> Task prompt: Copy each entry below verbatim. Skip the pictures.
*** Block opens ***
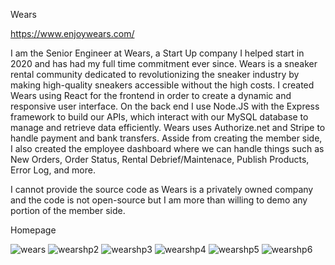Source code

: Wears

https://www.enjoywears.com/

I am the Senior Engineer at Wears, a Start Up company I helped start in 2020 and has had my full time commitment ever since. Wears is a sneaker rental community dedicated to revolutionizing the sneaker industry by making high-quality sneakers accessible without the high costs.
I created Wears using React for the frontend in order to create a dynamic and responsive user interface. On the back end I use Node.JS with the Express framework to build our APIs, which interact with our MySQL database to manage and retrieve data efficiently.
Wears uses Authorize.net and Stripe to handle payment and bank transfers.
Asside from creating the member side, I also created the employee dashboard where we can handle things such as New Orders, Order Status, Rental Debrief/Maintenace, Publish Products, Error Log, and more.

I cannot provide the source code as Wears is a privately owned company and the code is not open-source but I am more than willing to demo any portion of the member side.

Homepage

![wears](https://github.com/xvxbryan/wears/assets/31249606/2b22ebfd-6584-44fe-b53e-2ccb7886574e)
![wearshp2](https://github.com/xvxbryan/wears/assets/31249606/9747300c-2927-44af-8de6-063718d31f14)
![wearshp3](https://github.com/xvxbryan/wears/assets/31249606/a89651e7-622c-46ca-b692-fb9393e0619c)
![wearshp4](https://github.com/xvxbryan/wears/assets/31249606/4305076d-bbbb-4dad-a143-eea5cb1cbee1)
![wearshp5](https://github.com/xvxbryan/wears/assets/31249606/c16915f6-cd2d-42f8-928c-04800a435848)
![wearshp6](https://github.com/xvxbryan/wears/assets/31249606/ea9efc35-ed13-480b-9d6d-56f8102f3bfe)
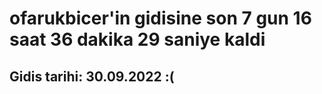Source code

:# ofarukbicer'in gidisine son 7 gun 16 saat 36 dakika 29 saniye kaldi

## Gidis tarihi: 30.09.2022 :(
*** Block closes ***
> Completed exercise:
Source code

: Wears

https://www.enjoywears.com/

I am the Senior Engineer at Wears, a Start Up company I helped start in 2020 and has had my full time commitment ever since. Wears is a sneaker rental community dedicated to revolutionizing the sneaker industry by making high-quality sneakers accessible without the high costs.
I created Wears using React for the frontend in order to create a dynamic and responsive user interface. On the back end I use Node.JS with the Express framework to build our APIs, which interact with our MySQL database to manage and retrieve data efficiently.
Wears uses Authorize.net and Stripe to handle payment and bank transfers.
Asside from creating the member side, I also created the employee dashboard where we can handle things such as New Orders, Order Status, Rental Debrief/Maintenace, Publish Products, Error Log, and more.

I cannot provide the source code as Wears is a privately owned company and the code is not open-source but I am more than willing to demo any portion of the member side.

Homepage

![wears](https://github.com/xvxbryan/wears/assets/31249606/2b22ebfd-6584-44fe-b53e-2ccb7886574e)
![wearshp2](https://github.com/xvxbryan/wears/assets/31249606/9747300c-2927-44af-8de6-063718d31f14)
![wearshp3](https://github.com/xvxbryan/wears/assets/31249606/a89651e7-622c-46ca-b692-fb9393e0619c)
![wearshp4](https://github.com/xvxbryan/wears/assets/31249606/4305076d-bbbb-4dad-a143-eea5cb1cbee1)
![wearshp5](https://github.com/xvxbryan/wears/assets/31249606/c16915f6-cd2d-42f8-928c-04800a435848)
![wearshp6](https://github.com/xvxbryan/wears/assets/31249606/ea9efc35-ed13-480b-9d6d-56f8102f3bfe)
Source code

:# ofarukbicer'in gidisine son 7 gun 16 saat 36 dakika 29 saniye kaldi

## Gidis tarihi: 30.09.2022 :(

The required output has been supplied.